Einen Zustandsbericht über die Meere liefert der aktuelle Report des Erdüberwachungsdiensts der Europäischen Union, Copernicus. Hier werden Daten von Satellitenbeobachtungen und Messungen auf der Erde zusammengetragen, um den Zustand von Land, Meeren und der Atmosphäre im Blick zu behalten und zu erforschen. Hier spielen auch der Klimawandel und seine Folgen eine große Rolle. Im fünften Bericht der Meeresumweltüberwachung stellen 150 Wissenschafterinnen und Wissenschafter im Auftrag der EU-Kommission dar, wie schnell sich die Ozeane durch den Eingriff des Menschen verändern.

Meereis-Tiefststände 2019 und 2020

Die Zusammenfassung des Reports, die bereits veröffentlicht wurde, nennt die schlimmsten Folgen: Die Erwärmung der Weltmeere und das schmelzende Landeis führen zu einem Anstieg des Meeresspiegels – im Mittelmeerraum um 2,5 Millimeter pro Jahr und weltweit um bis zu 3,1 Millimeter. Die Erwärmung der Ozeane habe zudem zur Folge, dass Meeresbewohner in kühlere Gewässer abwandern oder die Bestände von Arten schrumpfen.

Copernicus Marine Service

Analysiert wurden die Daten aufgeteilt auf die Bereiche blauer, grüner und weißer Ozean. Beim blauen Ozean geht es um die Beschreibung der allgemeinen physikalischen Daten zur Veränderung der Meere, worunter auch der Meeresspiegel, Ozeanströmungen und die Oberflächentemperatur fallen. Beim grünen Ozean geht es um alles, was im Meer lebt: Hier wird die Konzentration des für Photosynthese nötigen Pigments Chlorophyll-a angezeigt, durch das die Produktivität von Wasserpflanzen, Algen und Mikroorganismen gemessen wird. Diese Rate ist je nach Meer unterschiedlich. Der globale Trend zur Versauerung (also dem Absinken des pH-Werts) ist hier ebenfalls Thema. Der weiße Ozean beschreibt die Situation des auf dem Wasser schwimmenden Eises, vor allem in Arktis und Antarktis.
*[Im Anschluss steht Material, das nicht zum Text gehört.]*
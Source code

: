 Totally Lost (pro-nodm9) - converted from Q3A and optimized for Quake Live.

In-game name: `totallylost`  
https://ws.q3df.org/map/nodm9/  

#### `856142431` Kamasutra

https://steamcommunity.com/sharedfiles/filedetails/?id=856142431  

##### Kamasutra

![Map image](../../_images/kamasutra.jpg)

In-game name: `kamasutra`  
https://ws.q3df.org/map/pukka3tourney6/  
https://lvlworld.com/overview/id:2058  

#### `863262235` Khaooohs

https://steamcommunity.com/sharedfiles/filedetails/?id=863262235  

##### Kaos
Bedrohlich ist insbesondere der Rückgang des arktischen Meereises: Seit 1979 sei das Eis im Sommer um durchschnittlich 12,89 Prozent pro Jahrzehnt zurückgegangen, heißt es im Bericht. Die Tiefststände wurden dabei in den vergangenen beiden Jahren verzeichnet. Der Report warnt: Wenn das arktische Meereis weiter schmelze, könne das zur regionalen Erwärmung, der Erosion der arktischen Küsten und zu Veränderungen der globalen Wettermuster beitragen.
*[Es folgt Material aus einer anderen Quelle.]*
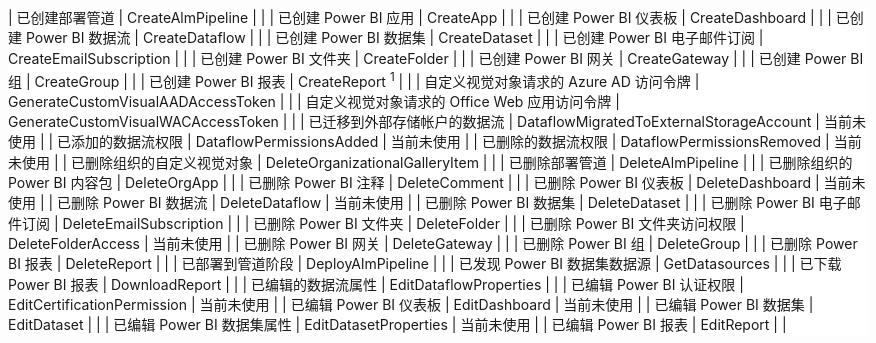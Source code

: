 | 已创建部署管道      | CreateAlmPipeline                                |                                          |
| 已创建 Power BI 应用                              | CreateApp                                   |                                          |
| 已创建 Power BI 仪表板                        | CreateDashboard                             |                                          |
| 已创建 Power BI 数据流                         | CreateDataflow                              |                                          |
| 已创建 Power BI 数据集                          | CreateDataset                               |                                          |
| 已创建 Power BI 电子邮件订阅               | CreateEmailSubscription                     |                                          |
| 已创建 Power BI 文件夹                           | CreateFolder                                |                                          |
| 已创建 Power BI 网关                          | CreateGateway                               |                                          |
| 已创建 Power BI 组                            | CreateGroup                                 |                                          |
| 已创建 Power BI 报表                           | CreateReport <sup>1</sup>                                |                                          |
| 自定义视觉对象请求的 Azure AD 访问令牌                           | GenerateCustomVisualAADAccessToken                                |                                          |
| 自定义视觉对象请求的 Office Web 应用访问令牌                           | GenerateCustomVisualWACAccessToken                                |                                          |
| 已迁移到外部存储帐户的数据流     | DataflowMigratedToExternalStorageAccount    | 当前未使用                       |
| 已添加的数据流权限                        | DataflowPermissionsAdded                    | 当前未使用                       |
| 已删除的数据流权限                      | DataflowPermissionsRemoved                  | 当前未使用                       |
| 已删除组织的自定义视觉对象     | DeleteOrganizationalGalleryItem                                |                                          |
| 已删除部署管道      | DeleteAlmPipeline                                |                                          |
| 已删除组织的 Power BI 内容包      | DeleteOrgApp                                |                                          |
| 已删除 Power BI 注释                          | DeleteComment                               |                                          |
| 已删除 Power BI 仪表板                        | DeleteDashboard                             | 当前未使用                       |
| 已删除 Power BI 数据流                         | DeleteDataflow                              | 当前未使用                       |
| 已删除 Power BI 数据集                          | DeleteDataset                               |                                          |
| 已删除 Power BI 电子邮件订阅               | DeleteEmailSubscription                     |                                          |
| 已删除 Power BI 文件夹                           | DeleteFolder                                |                                          |
| 已删除 Power BI 文件夹访问权限                    | DeleteFolderAccess                          | 当前未使用                       |
| 已删除 Power BI 网关                          | DeleteGateway                               |                                          |
| 已删除 Power BI 组                            | DeleteGroup                                 |                                          |
| 已删除 Power BI 报表                           | DeleteReport                                |                                          |
| 已部署到管道阶段                           | DeployAlmPipeline                                |                                          |
| 已发现 Power BI 数据集数据源          | GetDatasources                              |                                          |
| 已下载 Power BI 报表                        | DownloadReport                              |                                          |
| 已编辑的数据流属性                        | EditDataflowProperties                      |                                          |
| 已编辑 Power BI 认证权限          | EditCertificationPermission                 | 当前未使用                       |
| 已编辑 Power BI 仪表板                         | EditDashboard                               | 当前未使用                       |
| 已编辑 Power BI 数据集                           | EditDataset                                 |                                          |
| 已编辑 Power BI 数据集属性                | EditDatasetProperties                       | 当前未使用                       |
| 已编辑 Power BI 报表                            | EditReport                                  |                                          |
Je wärmer das Meer, desto mehr Arten müssen sich Richtung Polarregionen oder in tiefere Schichten des Ozeans umorientieren. Damit können aber nicht alle Arten umgehen. Die Folge ist daher auch ein Verlust an Biodiversität.
Bild: Ocean State Report 5 Summary, Copernicus Marine Service

Schwankungen im Fischfang

Eine weitere Erkenntnis: Extreme Schwankungen aufgrund von Hitze- und Kältewellen in der Nordsee stehen in einem direkten Zusammenhang mit Veränderungen im Fischfang. Genannt werden hier die Seezunge, der Europäische Hummer, Seebarsch und Taschenkrebse.

"Klimawandel, Umweltverschmutzung und Übernutzung haben eine nie dagewesene Belastung für den Ozean verursacht", betont Karina von Schuckmann, Ozeanografin und Vorsitzende des Ocean State Report, in einer Mitteilung zum Bericht. Die Weltmeere bedecken den Großteil der Erdoberfläche und regulieren das Klima.
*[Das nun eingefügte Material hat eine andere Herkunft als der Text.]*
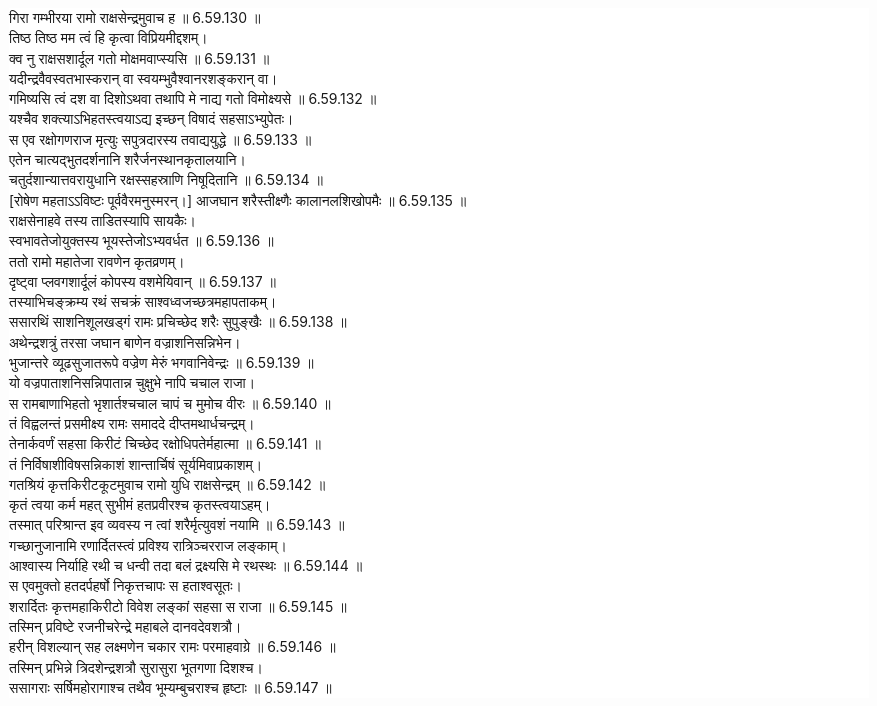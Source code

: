 गिरा गम्भीरया रामो राक्षसेन्द्रमुवाच ह ॥ 6.59.130 ॥   
तिष्ठ तिष्ठ मम त्वं हि कृत्वा विप्रियमीद्दशम्।  
क्व नु राक्षसशार्दूल गतो मोक्षमवाप्स्यसि ॥ 6.59.131 ॥   
यदीन्द्रवैवस्वतभास्करान् वा स्वयम्भुवैश्वानरशङ्करान् वा।  
गमिष्यसि त्वं दश वा दिशोऽथवा तथापि मे नाद्य गतो विमोक्ष्यसे ॥ 6.59.132 ॥   
यश्चैव शक्त्याऽभिहतस्त्वयाऽद्य इच्छन् विषादं सहसाऽभ्युपेतः।  
स एव रक्षोगणराज मृत्युः सपुत्रदारस्य तवाद्ययुद्धे ॥ 6.59.133 ॥   
एतेन चात्यद्भुतदर्शनानि शरैर्जनस्थानकृतालयानि।  
चतुर्दशान्यात्तवरायुधानि रक्षस्सहस्राणि निषूदितानि ॥ 6.59.134 ॥   
[रोषेण महताऽऽविष्टः पूर्ववैरमनुस्मरन्।] आजघान शरैस्तीक्ष्णैः कालानलशिखोपमैः ॥ 6.59.135 ॥   
राक्षसेनाहवे तस्य ताडितस्यापि सायकैः।  
स्वभावतेजोयुक्तस्य भूयस्तेजोऽभ्यवर्धत ॥ 6.59.136 ॥   
ततो रामो महातेजा रावणेन कृतव्रणम्।  
दृष्ट्वा प्लवगशार्दूलं कोपस्य वशमेयिवान् ॥ 6.59.137 ॥   
तस्याभिचङ्क्रम्य रथं सचक्रं साश्वध्वजच्छत्रमहापताकम्।  
ससारथिं साशनिशूलखड्गं रामः प्रचिच्छेद शरैः सुपुङ्खैः ॥ 6.59.138 ॥   
अथेन्द्रशत्रुं तरसा जघान बाणेन वज्राशनिसन्निभेन।  
भुजान्तरे व्यूढसुजातरूपे वज्रेण मेरुं भगवानिवेन्द्रः ॥ 6.59.139 ॥   
यो वज्रपाताशनिसन्निपातान्न चुक्षुभे नापि चचाल राजा।  
स रामबाणाभिहतो भृशार्तश्चचाल चापं च मुमोच वीरः ॥ 6.59.140 ॥   
तं विह्वलन्तं प्रसमीक्ष्य रामः समाददे दीप्तमथार्धचन्द्रम्।  
तेनार्कवर्णं सहसा किरीटं चिच्छेद रक्षोधिपतेर्महात्मा ॥ 6.59.141 ॥   
तं निर्विषाशीविषसन्निकाशं शान्तार्चिषं सूर्यमिवाप्रकाशम्।  
गतश्रियं कृत्तकिरीटकूटमुवाच रामो युधि राक्षसेन्द्रम् ॥ 6.59.142 ॥   
कृतं त्वया कर्म महत् सुभीमं हतप्रवीरश्च कृतस्त्वयाऽहम्।  
तस्मात् परिश्रान्त इव व्यवस्य न त्वां शरैर्मृत्युवशं नयामि ॥ 6.59.143 ॥   
गच्छानुजानामि रणार्दितस्त्वं प्रविश्य रात्रिञ्चरराज लङ्काम्।  
आश्वास्य निर्याहि रथी च धन्वी तदा बलं द्रक्ष्यसि मे रथस्थः ॥ 6.59.144 ॥   
स एवमुक्तो हतदर्पहर्षो निकृत्तचापः स हताश्वसूतः।  
शरार्दितः कृत्तमहाकिरीटो विवेश लङ्कां सहसा स राजा ॥ 6.59.145 ॥   
तस्मिन् प्रविष्टे रजनीचरेन्द्रे महाबले दानवदेवशत्रौ।  
हरीन् विशल्यान् सह लक्ष्मणेन चकार रामः परमाहवाग्रे ॥ 6.59.146 ॥   
तस्मिन् प्रभिन्ने त्रिदशेन्द्रशत्रौ सुरासुरा भूतगणा दिशश्च।  
ससागराः सर्षिमहोरागाश्च तथैव भूम्यम्बुचराश्च हृष्टाः ॥ 6.59.147 ॥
Eine genaue und zeitnahe Überwachung ist daher entscheidend, um die Ozeane besser zu verstehen und auf Veränderungen reagieren zu können, sagt von Schuckmann. Der vollständige Bericht wird in Kürze im Fachblatt "Journal of Operational Oceanography" veröffentlicht. (red, APA, 22.9.2021)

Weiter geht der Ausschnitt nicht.